Action item: Your task is to copy every line of the entries that contains "which".

Dataset entries:
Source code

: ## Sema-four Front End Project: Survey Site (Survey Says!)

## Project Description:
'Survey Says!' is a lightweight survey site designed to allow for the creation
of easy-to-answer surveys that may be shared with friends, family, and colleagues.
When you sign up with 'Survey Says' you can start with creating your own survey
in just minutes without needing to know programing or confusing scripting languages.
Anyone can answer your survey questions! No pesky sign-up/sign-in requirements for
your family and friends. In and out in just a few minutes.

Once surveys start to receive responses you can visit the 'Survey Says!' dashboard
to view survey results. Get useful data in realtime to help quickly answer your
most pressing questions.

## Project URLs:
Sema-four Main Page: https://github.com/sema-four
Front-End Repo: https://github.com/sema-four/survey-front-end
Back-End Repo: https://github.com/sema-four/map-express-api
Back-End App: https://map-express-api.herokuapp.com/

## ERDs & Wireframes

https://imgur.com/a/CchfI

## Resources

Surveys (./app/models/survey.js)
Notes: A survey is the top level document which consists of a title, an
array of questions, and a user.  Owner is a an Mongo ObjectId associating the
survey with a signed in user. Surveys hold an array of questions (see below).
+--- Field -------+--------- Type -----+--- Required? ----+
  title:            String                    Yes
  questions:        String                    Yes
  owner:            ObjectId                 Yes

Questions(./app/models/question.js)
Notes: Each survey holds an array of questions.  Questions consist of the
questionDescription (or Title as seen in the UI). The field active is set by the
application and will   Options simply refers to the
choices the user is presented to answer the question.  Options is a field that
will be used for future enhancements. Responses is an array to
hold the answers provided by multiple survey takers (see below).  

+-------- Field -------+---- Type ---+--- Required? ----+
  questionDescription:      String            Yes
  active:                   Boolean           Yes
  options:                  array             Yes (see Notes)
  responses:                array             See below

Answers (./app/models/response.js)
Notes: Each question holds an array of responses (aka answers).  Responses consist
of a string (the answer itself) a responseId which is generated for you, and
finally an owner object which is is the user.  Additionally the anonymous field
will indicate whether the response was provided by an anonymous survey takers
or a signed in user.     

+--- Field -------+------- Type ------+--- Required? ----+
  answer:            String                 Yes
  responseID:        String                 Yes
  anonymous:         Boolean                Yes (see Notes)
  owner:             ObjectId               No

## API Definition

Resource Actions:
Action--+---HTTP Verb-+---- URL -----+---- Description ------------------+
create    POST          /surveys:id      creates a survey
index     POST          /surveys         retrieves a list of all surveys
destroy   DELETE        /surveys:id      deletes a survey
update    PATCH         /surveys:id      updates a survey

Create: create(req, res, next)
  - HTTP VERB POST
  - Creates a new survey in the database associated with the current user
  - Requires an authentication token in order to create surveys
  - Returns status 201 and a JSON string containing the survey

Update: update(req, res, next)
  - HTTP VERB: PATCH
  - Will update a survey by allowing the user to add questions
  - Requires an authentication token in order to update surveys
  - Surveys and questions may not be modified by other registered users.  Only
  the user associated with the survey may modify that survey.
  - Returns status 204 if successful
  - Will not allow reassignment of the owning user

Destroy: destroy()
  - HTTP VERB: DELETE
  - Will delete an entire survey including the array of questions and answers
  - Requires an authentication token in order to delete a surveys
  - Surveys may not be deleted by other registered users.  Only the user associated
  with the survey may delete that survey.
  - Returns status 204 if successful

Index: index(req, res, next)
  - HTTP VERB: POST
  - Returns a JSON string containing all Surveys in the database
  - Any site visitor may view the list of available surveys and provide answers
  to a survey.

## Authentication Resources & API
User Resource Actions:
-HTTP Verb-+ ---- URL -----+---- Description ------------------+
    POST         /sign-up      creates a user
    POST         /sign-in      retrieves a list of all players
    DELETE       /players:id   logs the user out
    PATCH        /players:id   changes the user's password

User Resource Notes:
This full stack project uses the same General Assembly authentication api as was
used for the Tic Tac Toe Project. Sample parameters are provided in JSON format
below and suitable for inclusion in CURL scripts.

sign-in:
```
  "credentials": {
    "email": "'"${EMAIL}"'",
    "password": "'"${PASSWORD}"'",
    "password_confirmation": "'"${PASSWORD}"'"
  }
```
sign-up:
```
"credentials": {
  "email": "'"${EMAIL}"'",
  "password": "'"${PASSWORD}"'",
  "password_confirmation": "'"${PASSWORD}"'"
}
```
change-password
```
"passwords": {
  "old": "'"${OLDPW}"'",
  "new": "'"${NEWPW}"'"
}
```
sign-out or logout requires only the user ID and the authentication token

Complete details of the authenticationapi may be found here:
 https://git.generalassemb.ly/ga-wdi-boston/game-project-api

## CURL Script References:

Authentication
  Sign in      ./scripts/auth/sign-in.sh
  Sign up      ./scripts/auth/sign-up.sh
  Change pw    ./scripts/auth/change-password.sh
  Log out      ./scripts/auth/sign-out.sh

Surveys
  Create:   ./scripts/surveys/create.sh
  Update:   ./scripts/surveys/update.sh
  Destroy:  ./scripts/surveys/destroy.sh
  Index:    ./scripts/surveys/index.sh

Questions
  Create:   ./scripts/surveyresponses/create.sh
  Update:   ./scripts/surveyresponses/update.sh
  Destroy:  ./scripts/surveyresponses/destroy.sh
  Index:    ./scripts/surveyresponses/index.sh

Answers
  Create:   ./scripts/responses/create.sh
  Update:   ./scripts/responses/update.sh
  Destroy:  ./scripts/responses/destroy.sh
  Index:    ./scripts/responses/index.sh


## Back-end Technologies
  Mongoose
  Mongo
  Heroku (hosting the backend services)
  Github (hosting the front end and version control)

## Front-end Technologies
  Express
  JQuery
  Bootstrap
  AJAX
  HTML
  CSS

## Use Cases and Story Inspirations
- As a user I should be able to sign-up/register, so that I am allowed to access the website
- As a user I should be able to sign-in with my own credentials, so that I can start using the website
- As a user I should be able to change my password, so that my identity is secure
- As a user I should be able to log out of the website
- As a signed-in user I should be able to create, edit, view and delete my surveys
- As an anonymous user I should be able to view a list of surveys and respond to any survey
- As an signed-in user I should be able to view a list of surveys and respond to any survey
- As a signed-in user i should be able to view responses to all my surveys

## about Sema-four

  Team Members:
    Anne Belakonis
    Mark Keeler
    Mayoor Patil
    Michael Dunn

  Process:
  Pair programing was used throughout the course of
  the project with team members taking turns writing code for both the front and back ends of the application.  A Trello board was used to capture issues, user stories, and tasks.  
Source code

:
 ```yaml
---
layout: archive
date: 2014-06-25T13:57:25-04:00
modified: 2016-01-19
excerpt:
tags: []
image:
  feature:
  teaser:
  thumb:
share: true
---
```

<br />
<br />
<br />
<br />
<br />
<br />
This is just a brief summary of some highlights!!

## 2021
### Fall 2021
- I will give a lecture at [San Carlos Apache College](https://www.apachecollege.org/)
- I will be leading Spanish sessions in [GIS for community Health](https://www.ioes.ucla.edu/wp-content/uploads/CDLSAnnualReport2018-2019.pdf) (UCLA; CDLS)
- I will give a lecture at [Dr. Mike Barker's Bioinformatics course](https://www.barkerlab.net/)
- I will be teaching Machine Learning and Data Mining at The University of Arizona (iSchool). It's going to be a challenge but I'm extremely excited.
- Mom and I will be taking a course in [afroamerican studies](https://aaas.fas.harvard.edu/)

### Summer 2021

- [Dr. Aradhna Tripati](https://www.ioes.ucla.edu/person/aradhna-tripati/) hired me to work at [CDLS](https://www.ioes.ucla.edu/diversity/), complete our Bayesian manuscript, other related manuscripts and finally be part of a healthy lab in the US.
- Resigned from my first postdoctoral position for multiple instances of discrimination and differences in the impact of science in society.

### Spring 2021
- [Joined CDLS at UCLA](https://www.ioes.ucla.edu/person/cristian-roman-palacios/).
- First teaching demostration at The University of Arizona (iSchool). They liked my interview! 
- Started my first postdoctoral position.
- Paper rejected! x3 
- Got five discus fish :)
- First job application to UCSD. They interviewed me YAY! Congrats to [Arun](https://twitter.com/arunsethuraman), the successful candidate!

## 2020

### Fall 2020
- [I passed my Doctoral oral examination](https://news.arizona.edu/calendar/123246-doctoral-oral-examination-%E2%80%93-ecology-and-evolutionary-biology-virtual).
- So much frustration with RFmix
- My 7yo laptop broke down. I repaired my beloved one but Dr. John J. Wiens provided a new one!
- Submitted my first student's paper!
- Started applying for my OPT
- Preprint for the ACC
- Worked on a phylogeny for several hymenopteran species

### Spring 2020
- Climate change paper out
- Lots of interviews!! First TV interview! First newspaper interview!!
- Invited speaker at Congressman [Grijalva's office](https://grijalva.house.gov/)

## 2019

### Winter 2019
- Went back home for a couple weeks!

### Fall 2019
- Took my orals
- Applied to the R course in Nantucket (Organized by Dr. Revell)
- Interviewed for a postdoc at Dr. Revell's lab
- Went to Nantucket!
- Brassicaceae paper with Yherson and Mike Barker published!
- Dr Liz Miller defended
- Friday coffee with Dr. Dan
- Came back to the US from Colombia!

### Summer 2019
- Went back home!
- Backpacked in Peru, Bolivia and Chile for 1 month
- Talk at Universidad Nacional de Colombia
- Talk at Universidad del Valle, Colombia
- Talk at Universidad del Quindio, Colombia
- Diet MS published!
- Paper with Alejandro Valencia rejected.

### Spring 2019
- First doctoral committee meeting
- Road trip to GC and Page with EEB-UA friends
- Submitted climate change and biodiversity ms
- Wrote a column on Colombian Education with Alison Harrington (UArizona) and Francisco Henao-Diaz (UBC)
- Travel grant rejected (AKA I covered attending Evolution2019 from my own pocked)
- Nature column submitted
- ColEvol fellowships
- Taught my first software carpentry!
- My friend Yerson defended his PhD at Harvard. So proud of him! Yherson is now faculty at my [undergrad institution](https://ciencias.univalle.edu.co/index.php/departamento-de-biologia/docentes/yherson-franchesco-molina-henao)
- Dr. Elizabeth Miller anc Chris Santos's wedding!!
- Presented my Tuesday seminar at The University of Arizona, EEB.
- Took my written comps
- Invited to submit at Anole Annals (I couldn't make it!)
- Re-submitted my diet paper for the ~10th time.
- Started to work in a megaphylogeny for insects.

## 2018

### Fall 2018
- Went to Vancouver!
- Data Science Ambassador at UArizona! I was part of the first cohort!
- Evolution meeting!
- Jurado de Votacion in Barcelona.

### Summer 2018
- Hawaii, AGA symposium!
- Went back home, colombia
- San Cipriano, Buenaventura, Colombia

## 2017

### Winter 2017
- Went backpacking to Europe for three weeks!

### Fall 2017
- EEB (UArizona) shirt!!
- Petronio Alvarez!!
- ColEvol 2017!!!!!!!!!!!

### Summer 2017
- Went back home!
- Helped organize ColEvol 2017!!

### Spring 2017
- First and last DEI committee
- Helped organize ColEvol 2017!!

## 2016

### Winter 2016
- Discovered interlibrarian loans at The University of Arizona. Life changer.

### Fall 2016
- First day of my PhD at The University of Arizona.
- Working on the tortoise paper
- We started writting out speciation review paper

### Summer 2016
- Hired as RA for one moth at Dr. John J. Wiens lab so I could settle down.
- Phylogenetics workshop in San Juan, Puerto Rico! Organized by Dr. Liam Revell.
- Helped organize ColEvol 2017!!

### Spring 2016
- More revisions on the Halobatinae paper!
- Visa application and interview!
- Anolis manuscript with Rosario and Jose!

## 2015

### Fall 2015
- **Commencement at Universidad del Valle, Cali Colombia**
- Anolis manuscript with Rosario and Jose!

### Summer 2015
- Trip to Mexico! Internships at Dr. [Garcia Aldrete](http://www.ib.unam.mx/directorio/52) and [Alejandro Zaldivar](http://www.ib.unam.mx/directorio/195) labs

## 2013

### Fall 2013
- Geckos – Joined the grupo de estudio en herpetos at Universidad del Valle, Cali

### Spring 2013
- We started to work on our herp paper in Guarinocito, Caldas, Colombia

Your solution:
Notes: A survey is the top level document which consists of a title, an
of a string (the answer itself) a responseId which is generated for you, and
finally an owner object which is is the user.  Additionally the anonymous field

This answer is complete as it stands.